The series’ next step is positioned as image and video generation, with diffusion and video models expected to be more complex to set up than local chat and vision in LM Studio.
Cornell Notes
Local LLMs become genuinely usable on a home PC when they’re run with LM Studio on a high-VRAM GPU like the RTX 5090. DeepSeek R1 variants show that 7B and 14B models can run with full GPU offload and an 8,000-token context window at interactive speeds, while 32B models require careful quantization to avoid heavy RAM/disk offloading. Quant 4 distillation stays practical; quant 8 can saturate 32 GB VRAM and slow generation sharply when it overflows into system memory and storage. Multimodal performance is demonstrated with Gemma 327B (quant 4), which can roast images and dissect memes/posters locally. Even a 360M-parameter model can generate hundreds of tokens per second, making summaries and creative text tasks fast.
What settings made the 7B DeepSeek R1 run feel fast and responsive locally?
How did scaling from 7B to 14B affect speed and memory, and what task was used to judge capability?

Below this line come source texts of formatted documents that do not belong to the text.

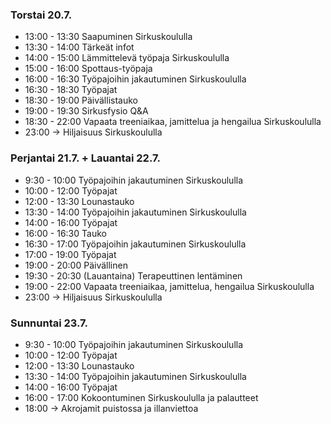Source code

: ### Torstai 20.7.

- 13:00 - 13:30 Saapuminen Sirkuskoululla
- 13:30 - 14:00 Tärkeät infot
- 14:00 - 15:00 Lämmittelevä työpaja Sirkuskoululla
- 15:00 - 16:00 Spottaus-työpaja
- 16:00 - 16:30 Työpajoihin jakautuminen Sirkuskoululla
- 16:30 - 18:30 Työpajat
- 18:30 - 19:00 Päivällistauko
- 19:00 - 19:30 Sirkusfysio Q&A
- 18:30 - 22:00 Vapaata treeniaikaa, jamittelua ja hengailua Sirkuskoululla
- 23:00 → Hiljaisuus Sirkuskoululla

### Perjantai 21.7. + Lauantai 22.7.

- 9:30 - 10:00 Työpajoihin jakautuminen Sirkuskoululla
- 10:00 - 12:00 Työpajat
- 12:00 - 13:30 Lounastauko
- 13:30 - 14:00 Työpajoihin jakautuminen Sirkuskoululla
- 14:00 - 16:00 Työpajat
- 16:00 - 16:30 Tauko
- 16:30 - 17:00 Työpajoihin jakautuminen Sirkuskoululla
- 17:00 - 19:00 Työpajat
- 19:00 - 20:00 Päivällinen
- 19:30 - 20:30 (Lauantaina) Terapeuttinen lentäminen
- 19:00 - 22:00 Vapaata treeniaikaa, jamittelua, hengailua Sirkuskoululla
- 23:00 → Hiljaisuus Sirkuskoululla

### Sunnuntai 23.7.

- 9:30 - 10:00 Työpajoihin jakautuminen Sirkuskoululla
- 10:00 - 12:00 Työpajat
- 12:00 - 13:30 Lounastauko
- 13:30 - 14:00 Työpajoihin jakautuminen Sirkuskoululla
- 14:00 - 16:00 Työpajat
- 16:00 - 17:00 Kokoontuminen Sirkuskoululla ja palautteet
- 18:00 → Akrojamit puistossa ja illanviettoa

Why did the 32B quant 8 attempt become much slower than quant 4?
What evidence showed that Gemma 327B was truly multimodal and running locally?
What did the small 360M model reveal about throughput and practical limits?
Review Questions
- When does quantization help most for local LLMs, and when can it backfire by forcing RAM/disk offload?
- How do context length and evaluation batch size trade off against VRAM usage and generation speed in these tests?
- What kinds of image understanding tasks did Gemma 327B handle well, and where did it make noticeable mistakes?
Key Points
- 1
LM Studio can run open-weight LLMs locally on an RTX 5090, enabling full offline access once models are downloaded.
- 2
DeepSeek R1 7B (quant 8) with an 8,000-token context and full GPU offload generated around 77.8 tokens per second with ~0.3s first-token latency.
- 3
DeepSeek R1 14B (quant 8) increased VRAM usage to about 18 GB while still producing detailed outputs at roughly 47 tokens per second.
- 4
32B quant 4 stayed practical with full GPU offload and ~20 GB VRAM usage, but 32B quant 8 saturated 32 GB VRAM and spilled into RAM/disk, dropping speed to single-digit tokens per second.
- 5
Gemma 327B (quant 4) demonstrated local multimodal capability, streaming image-based roasts and meme/poster dissections at ~50+ tokens per second.
- 6
A 360M-parameter quant 8 model generated hundreds of tokens per second and showed that evaluation batch size has diminishing returns beyond a certain point.